**Action item**
In the listing below, look for "options" and copy every line that has it.

**Data for the task**
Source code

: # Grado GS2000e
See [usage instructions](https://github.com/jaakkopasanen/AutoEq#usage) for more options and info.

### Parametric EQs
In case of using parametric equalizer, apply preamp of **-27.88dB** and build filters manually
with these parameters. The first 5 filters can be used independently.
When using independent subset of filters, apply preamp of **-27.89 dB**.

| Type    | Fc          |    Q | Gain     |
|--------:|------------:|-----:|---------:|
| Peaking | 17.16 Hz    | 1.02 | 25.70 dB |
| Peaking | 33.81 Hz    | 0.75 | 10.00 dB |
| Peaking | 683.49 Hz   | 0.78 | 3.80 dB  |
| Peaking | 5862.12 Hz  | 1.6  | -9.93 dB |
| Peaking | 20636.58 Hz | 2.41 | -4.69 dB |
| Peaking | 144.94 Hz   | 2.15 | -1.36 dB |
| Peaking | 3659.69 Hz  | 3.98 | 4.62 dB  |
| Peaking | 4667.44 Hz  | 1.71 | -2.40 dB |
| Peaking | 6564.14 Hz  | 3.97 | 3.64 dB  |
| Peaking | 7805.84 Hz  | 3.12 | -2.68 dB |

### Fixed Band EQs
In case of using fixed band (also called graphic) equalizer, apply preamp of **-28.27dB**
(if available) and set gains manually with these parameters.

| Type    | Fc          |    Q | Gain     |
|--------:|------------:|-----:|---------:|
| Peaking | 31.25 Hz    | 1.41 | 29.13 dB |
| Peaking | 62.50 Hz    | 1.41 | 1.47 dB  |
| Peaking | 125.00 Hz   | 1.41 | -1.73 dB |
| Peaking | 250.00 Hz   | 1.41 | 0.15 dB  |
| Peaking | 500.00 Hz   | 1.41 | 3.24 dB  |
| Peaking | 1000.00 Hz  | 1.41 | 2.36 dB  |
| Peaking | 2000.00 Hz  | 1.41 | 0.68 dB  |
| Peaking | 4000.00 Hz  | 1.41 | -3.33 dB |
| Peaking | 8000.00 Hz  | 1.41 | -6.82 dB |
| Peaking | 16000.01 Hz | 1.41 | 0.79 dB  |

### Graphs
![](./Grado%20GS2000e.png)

--

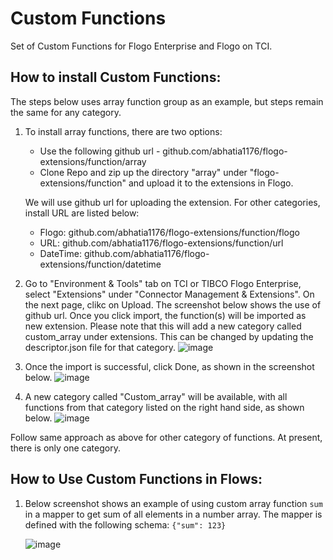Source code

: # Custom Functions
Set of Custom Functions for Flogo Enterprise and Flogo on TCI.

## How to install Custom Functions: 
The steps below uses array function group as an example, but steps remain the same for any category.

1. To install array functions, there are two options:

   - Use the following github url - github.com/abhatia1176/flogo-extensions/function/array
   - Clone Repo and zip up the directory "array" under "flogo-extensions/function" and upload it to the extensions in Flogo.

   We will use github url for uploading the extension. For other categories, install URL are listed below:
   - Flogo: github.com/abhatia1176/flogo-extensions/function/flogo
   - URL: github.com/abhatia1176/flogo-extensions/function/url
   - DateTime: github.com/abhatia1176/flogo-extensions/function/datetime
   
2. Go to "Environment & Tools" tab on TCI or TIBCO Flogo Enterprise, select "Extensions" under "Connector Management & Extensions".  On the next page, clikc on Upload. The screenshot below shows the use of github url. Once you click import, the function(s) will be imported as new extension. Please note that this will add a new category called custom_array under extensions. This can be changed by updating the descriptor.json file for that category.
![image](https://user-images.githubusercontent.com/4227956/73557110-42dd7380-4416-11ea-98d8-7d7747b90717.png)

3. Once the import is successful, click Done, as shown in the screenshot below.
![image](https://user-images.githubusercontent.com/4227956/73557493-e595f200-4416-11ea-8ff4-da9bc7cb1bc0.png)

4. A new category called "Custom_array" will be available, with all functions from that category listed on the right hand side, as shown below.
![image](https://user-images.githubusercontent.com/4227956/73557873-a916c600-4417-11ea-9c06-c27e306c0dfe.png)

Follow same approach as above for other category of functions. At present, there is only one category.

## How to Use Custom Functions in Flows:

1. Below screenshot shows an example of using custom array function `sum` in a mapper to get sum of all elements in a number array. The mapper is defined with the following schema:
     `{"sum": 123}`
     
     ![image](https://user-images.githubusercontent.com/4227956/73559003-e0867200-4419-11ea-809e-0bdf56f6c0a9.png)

**Task response**
See [usage instructions](https://github.com/jaakkopasanen/AutoEq#usage) for more options and info.
1. To install array functions, there are two options:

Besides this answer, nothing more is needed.